Exercise description
Every line of the material must be set down again without alteration.

Data records

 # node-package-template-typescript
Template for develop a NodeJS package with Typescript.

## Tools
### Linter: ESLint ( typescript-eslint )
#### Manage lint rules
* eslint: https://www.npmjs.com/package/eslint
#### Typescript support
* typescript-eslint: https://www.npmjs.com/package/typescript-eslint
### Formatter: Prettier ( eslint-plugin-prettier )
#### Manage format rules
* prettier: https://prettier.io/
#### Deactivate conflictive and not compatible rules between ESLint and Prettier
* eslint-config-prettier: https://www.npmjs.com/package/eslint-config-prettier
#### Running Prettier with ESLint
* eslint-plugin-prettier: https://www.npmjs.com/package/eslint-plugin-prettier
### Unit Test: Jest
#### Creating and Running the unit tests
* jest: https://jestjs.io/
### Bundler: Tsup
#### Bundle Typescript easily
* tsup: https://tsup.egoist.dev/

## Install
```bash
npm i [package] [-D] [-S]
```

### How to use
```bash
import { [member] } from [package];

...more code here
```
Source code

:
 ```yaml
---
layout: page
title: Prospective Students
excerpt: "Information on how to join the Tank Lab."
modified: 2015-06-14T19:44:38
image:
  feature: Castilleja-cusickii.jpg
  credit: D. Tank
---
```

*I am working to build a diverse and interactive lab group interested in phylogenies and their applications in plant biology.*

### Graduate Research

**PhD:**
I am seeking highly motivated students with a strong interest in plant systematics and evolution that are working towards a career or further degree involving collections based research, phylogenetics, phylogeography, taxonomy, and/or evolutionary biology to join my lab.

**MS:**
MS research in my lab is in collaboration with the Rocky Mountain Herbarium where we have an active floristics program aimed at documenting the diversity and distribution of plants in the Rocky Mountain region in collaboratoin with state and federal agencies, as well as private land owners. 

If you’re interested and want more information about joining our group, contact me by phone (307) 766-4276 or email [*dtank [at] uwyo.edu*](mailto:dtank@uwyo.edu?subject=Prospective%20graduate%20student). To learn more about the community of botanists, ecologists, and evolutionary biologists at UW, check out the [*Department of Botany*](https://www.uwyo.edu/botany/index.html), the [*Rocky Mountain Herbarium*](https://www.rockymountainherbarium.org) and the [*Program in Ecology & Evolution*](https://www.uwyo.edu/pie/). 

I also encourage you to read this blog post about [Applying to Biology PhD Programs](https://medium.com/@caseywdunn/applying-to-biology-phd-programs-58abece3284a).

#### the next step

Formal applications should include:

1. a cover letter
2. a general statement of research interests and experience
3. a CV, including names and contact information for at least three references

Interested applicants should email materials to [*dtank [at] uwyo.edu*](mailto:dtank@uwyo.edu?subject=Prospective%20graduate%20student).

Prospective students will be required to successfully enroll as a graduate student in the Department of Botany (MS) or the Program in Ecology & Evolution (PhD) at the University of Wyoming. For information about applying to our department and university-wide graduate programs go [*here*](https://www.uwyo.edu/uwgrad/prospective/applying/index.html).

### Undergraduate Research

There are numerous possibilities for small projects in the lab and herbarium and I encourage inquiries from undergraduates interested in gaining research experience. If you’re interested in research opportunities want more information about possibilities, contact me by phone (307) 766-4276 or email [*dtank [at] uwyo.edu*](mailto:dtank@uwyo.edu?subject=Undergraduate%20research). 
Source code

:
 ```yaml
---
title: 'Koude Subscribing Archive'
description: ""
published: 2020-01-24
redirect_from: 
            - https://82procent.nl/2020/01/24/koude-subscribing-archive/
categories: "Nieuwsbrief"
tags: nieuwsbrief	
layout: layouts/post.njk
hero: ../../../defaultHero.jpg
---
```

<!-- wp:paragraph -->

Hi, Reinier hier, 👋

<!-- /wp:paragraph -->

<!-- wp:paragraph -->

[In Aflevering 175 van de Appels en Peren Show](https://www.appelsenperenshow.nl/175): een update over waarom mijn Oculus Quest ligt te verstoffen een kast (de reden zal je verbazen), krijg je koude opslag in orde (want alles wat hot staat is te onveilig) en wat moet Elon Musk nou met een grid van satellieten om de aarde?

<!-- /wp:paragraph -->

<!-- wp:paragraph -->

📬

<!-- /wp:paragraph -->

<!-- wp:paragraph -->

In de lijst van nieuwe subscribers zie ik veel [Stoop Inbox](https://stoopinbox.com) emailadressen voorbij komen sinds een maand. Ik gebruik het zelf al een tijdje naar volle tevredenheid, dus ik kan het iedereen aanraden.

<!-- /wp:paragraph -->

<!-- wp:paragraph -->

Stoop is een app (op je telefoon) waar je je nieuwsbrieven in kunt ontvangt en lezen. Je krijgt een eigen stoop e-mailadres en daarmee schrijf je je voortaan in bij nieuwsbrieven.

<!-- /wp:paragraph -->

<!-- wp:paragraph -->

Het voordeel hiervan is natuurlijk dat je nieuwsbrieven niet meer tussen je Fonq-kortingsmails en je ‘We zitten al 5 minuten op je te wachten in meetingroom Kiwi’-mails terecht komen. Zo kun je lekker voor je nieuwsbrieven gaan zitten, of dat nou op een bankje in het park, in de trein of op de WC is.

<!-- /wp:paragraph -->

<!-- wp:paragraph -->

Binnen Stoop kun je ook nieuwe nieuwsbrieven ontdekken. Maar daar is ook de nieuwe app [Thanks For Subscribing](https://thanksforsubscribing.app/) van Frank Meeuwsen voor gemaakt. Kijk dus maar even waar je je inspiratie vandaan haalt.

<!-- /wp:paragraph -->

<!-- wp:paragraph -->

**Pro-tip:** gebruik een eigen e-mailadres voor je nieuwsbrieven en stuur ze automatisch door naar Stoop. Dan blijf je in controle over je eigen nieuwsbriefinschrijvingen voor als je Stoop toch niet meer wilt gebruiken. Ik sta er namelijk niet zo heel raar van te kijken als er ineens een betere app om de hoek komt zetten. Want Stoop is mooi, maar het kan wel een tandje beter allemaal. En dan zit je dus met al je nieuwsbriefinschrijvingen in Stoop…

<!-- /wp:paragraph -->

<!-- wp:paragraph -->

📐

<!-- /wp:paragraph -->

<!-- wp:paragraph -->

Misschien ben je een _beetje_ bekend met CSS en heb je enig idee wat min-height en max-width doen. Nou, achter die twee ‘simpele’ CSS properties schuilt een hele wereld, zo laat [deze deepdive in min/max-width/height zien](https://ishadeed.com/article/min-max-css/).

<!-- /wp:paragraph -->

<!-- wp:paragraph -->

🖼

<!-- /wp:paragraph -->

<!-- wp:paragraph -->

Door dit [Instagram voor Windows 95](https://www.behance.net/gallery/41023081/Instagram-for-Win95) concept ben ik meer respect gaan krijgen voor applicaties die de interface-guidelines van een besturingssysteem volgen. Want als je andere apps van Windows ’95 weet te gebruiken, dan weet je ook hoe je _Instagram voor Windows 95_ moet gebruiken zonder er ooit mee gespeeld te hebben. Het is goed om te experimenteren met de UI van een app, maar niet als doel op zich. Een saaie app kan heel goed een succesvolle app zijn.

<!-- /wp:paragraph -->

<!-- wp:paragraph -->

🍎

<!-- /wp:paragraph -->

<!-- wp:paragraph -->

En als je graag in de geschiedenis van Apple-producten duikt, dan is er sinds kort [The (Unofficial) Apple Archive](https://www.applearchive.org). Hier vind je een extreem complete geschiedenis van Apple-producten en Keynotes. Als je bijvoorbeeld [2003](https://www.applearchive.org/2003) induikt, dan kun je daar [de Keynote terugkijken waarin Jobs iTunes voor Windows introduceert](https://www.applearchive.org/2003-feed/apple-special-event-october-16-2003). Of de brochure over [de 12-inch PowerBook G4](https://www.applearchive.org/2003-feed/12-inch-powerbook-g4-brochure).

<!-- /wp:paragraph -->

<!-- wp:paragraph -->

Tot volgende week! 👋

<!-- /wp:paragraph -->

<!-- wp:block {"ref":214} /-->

Response box
 # node-package-template-typescript
Template for develop a NodeJS package with Typescript.

## Tools
### Linter: ESLint ( typescript-eslint )
#### Manage lint rules
* eslint: https://www.npmjs.com/package/eslint
#### Typescript support
* typescript-eslint: https://www.npmjs.com/package/typescript-eslint
### Formatter: Prettier ( eslint-plugin-prettier )
#### Manage format rules
* prettier: https://prettier.io/
#### Deactivate conflictive and not compatible rules between ESLint and Prettier
* eslint-config-prettier: https://www.npmjs.com/package/eslint-config-prettier
#### Running Prettier with ESLint
* eslint-plugin-prettier: https://www.npmjs.com/package/eslint-plugin-prettier
### Unit Test: Jest
#### Creating and Running the unit tests
* jest: https://jestjs.io/
### Bundler: Tsup
#### Bundle Typescript easily
* tsup: https://tsup.egoist.dev/

## Install
```bash
npm i [package] [-D] [-S]
```

### How to use
```bash
import { [member] } from [package];

...more code here
```
Source code

:
 ```yaml
---
layout: page
title: Prospective Students
excerpt: "Information on how to join the Tank Lab."
modified: 2015-06-14T19:44:38
image:
  feature: Castilleja-cusickii.jpg
  credit: D. Tank
---
```

*I am working to build a diverse and interactive lab group interested in phylogenies and their applications in plant biology.*

### Graduate Research

**PhD:**
I am seeking highly motivated students with a strong interest in plant systematics and evolution that are working towards a career or further degree involving collections based research, phylogenetics, phylogeography, taxonomy, and/or evolutionary biology to join my lab.

**MS:**
MS research in my lab is in collaboration with the Rocky Mountain Herbarium where we have an active floristics program aimed at documenting the diversity and distribution of plants in the Rocky Mountain region in collaboratoin with state and federal agencies, as well as private land owners. 

If you’re interested and want more information about joining our group, contact me by phone (307) 766-4276 or email [*dtank [at] uwyo.edu*](mailto:dtank@uwyo.edu?subject=Prospective%20graduate%20student). To learn more about the community of botanists, ecologists, and evolutionary biologists at UW, check out the [*Department of Botany*](https://www.uwyo.edu/botany/index.html), the [*Rocky Mountain Herbarium*](https://www.rockymountainherbarium.org) and the [*Program in Ecology & Evolution*](https://www.uwyo.edu/pie/). 

I also encourage you to read this blog post about [Applying to Biology PhD Programs](https://medium.com/@caseywdunn/applying-to-biology-phd-programs-58abece3284a).

#### the next step

Formal applications should include:

1. a cover letter
2. a general statement of research interests and experience
3. a CV, including names and contact information for at least three references

Interested applicants should email materials to [*dtank [at] uwyo.edu*](mailto:dtank@uwyo.edu?subject=Prospective%20graduate%20student).

Prospective students will be required to successfully enroll as a graduate student in the Department of Botany (MS) or the Program in Ecology & Evolution (PhD) at the University of Wyoming. For information about applying to our department and university-wide graduate programs go [*here*](https://www.uwyo.edu/uwgrad/prospective/applying/index.html).

### Undergraduate Research

There are numerous possibilities for small projects in the lab and herbarium and I encourage inquiries from undergraduates interested in gaining research experience. If you’re interested in research opportunities want more information about possibilities, contact me by phone (307) 766-4276 or email [*dtank [at] uwyo.edu*](mailto:dtank@uwyo.edu?subject=Undergraduate%20research). 
Source code

:
 ```yaml
---
title: 'Koude Subscribing Archive'
description: ""
published: 2020-01-24
redirect_from: 
            - https://82procent.nl/2020/01/24/koude-subscribing-archive/
categories: "Nieuwsbrief"
tags: nieuwsbrief	
layout: layouts/post.njk
hero: ../../../defaultHero.jpg
---
```

<!-- wp:paragraph -->

Hi, Reinier hier, 👋

<!-- /wp:paragraph -->

<!-- wp:paragraph -->

[In Aflevering 175 van de Appels en Peren Show](https://www.appelsenperenshow.nl/175): een update over waarom mijn Oculus Quest ligt te verstoffen een kast (de reden zal je verbazen), krijg je koude opslag in orde (want alles wat hot staat is te onveilig) en wat moet Elon Musk nou met een grid van satellieten om de aarde?

<!-- /wp:paragraph -->

<!-- wp:paragraph -->

📬

<!-- /wp:paragraph -->

<!-- wp:paragraph -->

In de lijst van nieuwe subscribers zie ik veel [Stoop Inbox](https://stoopinbox.com) emailadressen voorbij komen sinds een maand. Ik gebruik het zelf al een tijdje naar volle tevredenheid, dus ik kan het iedereen aanraden.

<!-- /wp:paragraph -->

<!-- wp:paragraph -->

Stoop is een app (op je telefoon) waar je je nieuwsbrieven in kunt ontvangt en lezen. Je krijgt een eigen stoop e-mailadres en daarmee schrijf je je voortaan in bij nieuwsbrieven.

<!-- /wp:paragraph -->

<!-- wp:paragraph -->

Het voordeel hiervan is natuurlijk dat je nieuwsbrieven niet meer tussen je Fonq-kortingsmails en je ‘We zitten al 5 minuten op je te wachten in meetingroom Kiwi’-mails terecht komen. Zo kun je lekker voor je nieuwsbrieven gaan zitten, of dat nou op een bankje in het park, in de trein of op de WC is.

<!-- /wp:paragraph -->

<!-- wp:paragraph -->

Binnen Stoop kun je ook nieuwe nieuwsbrieven ontdekken. Maar daar is ook de nieuwe app [Thanks For Subscribing](https://thanksforsubscribing.app/) van Frank Meeuwsen voor gemaakt. Kijk dus maar even waar je je inspiratie vandaan haalt.

<!-- /wp:paragraph -->

<!-- wp:paragraph -->

**Pro-tip:** gebruik een eigen e-mailadres voor je nieuwsbrieven en stuur ze automatisch door naar Stoop. Dan blijf je in controle over je eigen nieuwsbriefinschrijvingen voor als je Stoop toch niet meer wilt gebruiken. Ik sta er namelijk niet zo heel raar van te kijken als er ineens een betere app om de hoek komt zetten. Want Stoop is mooi, maar het kan wel een tandje beter allemaal. En dan zit je dus met al je nieuwsbriefinschrijvingen in Stoop…

<!-- /wp:paragraph -->

<!-- wp:paragraph -->

📐

<!-- /wp:paragraph -->

<!-- wp:paragraph -->

Misschien ben je een _beetje_ bekend met CSS en heb je enig idee wat min-height en max-width doen. Nou, achter die twee ‘simpele’ CSS properties schuilt een hele wereld, zo laat [deze deepdive in min/max-width/height zien](https://ishadeed.com/article/min-max-css/).

<!-- /wp:paragraph -->

<!-- wp:paragraph -->

🖼

<!-- /wp:paragraph -->

<!-- wp:paragraph -->

Door dit [Instagram voor Windows 95](https://www.behance.net/gallery/41023081/Instagram-for-Win95) concept ben ik meer respect gaan krijgen voor applicaties die de interface-guidelines van een besturingssysteem volgen. Want als je andere apps van Windows ’95 weet te gebruiken, dan weet je ook hoe je _Instagram voor Windows 95_ moet gebruiken zonder er ooit mee gespeeld te hebben. Het is goed om te experimenteren met de UI van een app, maar niet als doel op zich. Een saaie app kan heel goed een succesvolle app zijn.

<!-- /wp:paragraph -->

<!-- wp:paragraph -->

🍎

<!-- /wp:paragraph -->

<!-- wp:paragraph -->

En als je graag in de geschiedenis van Apple-producten duikt, dan is er sinds kort [The (Unofficial) Apple Archive](https://www.applearchive.org). Hier vind je een extreem complete geschiedenis van Apple-producten en Keynotes. Als je bijvoorbeeld [2003](https://www.applearchive.org/2003) induikt, dan kun je daar [de Keynote terugkijken waarin Jobs iTunes voor Windows introduceert](https://www.applearchive.org/2003-feed/apple-special-event-october-16-2003). Of de brochure over [de 12-inch PowerBook G4](https://www.applearchive.org/2003-feed/12-inch-powerbook-g4-brochure).

<!-- /wp:paragraph -->

<!-- wp:paragraph -->

Tot volgende week! 👋

<!-- /wp:paragraph -->

<!-- wp:block {"ref":214} /-->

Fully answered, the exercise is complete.